[Information given — start]

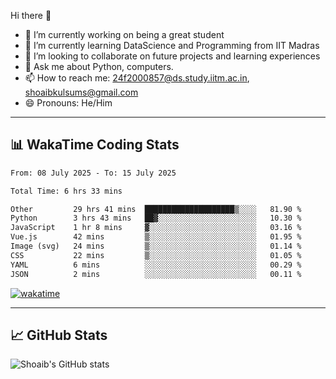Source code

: Hi there 👋

<!--
**shoaib2000857/shoaib2000857** is a ✨ _special_ ✨ repository because its `README.md` (this file) appears on your GitHub profile.

Here are some ideas to get you started: -->

- 🔭 I’m currently working on being a great student  
- 🌱 I’m currently learning DataScience and Programming from IIT Madras  
- 👯 I’m looking to collaborate on future projects and learning experiences  
- 💬 Ask me about Python, computers.  
- 📫 How to reach me: 24f2000857@ds.study.iitm.ac.in, shoaibkulsums@gmail.com  
- 😄 Pronouns: He/Him  

---

## 📊 WakaTime Coding Stats

<!--START_SECTION:waka-->

```txt
From: 08 July 2025 - To: 15 July 2025

Total Time: 6 hrs 33 mins

Other         29 hrs 41 mins  ████████████████████▒░░░░   81.90 %
Python        3 hrs 43 mins   ██▓░░░░░░░░░░░░░░░░░░░░░░   10.30 %
JavaScript    1 hr 8 mins     ▓░░░░░░░░░░░░░░░░░░░░░░░░   03.16 %
Vue.js        42 mins         ▒░░░░░░░░░░░░░░░░░░░░░░░░   01.95 %
Image (svg)   24 mins         ▒░░░░░░░░░░░░░░░░░░░░░░░░   01.14 %
CSS           22 mins         ▒░░░░░░░░░░░░░░░░░░░░░░░░   01.05 %
YAML          6 mins          ░░░░░░░░░░░░░░░░░░░░░░░░░   00.29 %
JSON          2 mins          ░░░░░░░░░░░░░░░░░░░░░░░░░   00.11 %
```

<!--END_SECTION:waka-->

[![wakatime](https://wakatime.com/badge/user/a85deef6-2e94-465d-998e-c54914c040a2.svg)](https://wakatime.com/@a85deef6-2e94-465d-998e-c54914c040a2)

---

## 📈 GitHub Stats

![Shoaib's GitHub stats](https://github-readme-stats.vercel.app/api?username=shoaib2000857&show_icons=true&theme=radical)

[Information given — finish]

→ About this exercise: There is a line with "your GitHub profile." and a line with "- 😄 Pronouns: He/Him" above. Copy exactly those two lines and all lines between them, with nothing else.

→ Exercise answer:
**shoaib2000857/shoaib2000857** is a ✨ _special_ ✨ repository because its `README.md` (this file) appears on your GitHub profile.

Here are some ideas to get you started: -->

- 🔭 I’m currently working on being a great student  
- 🌱 I’m currently learning DataScience and Programming from IIT Madras  
- 👯 I’m looking to collaborate on future projects and learning experiences  
- 💬 Ask me about Python, computers.  
- 📫 How to reach me: 24f2000857@ds.study.iitm.ac.in, shoaibkulsums@gmail.com  
- 😄 Pronouns: He/Him  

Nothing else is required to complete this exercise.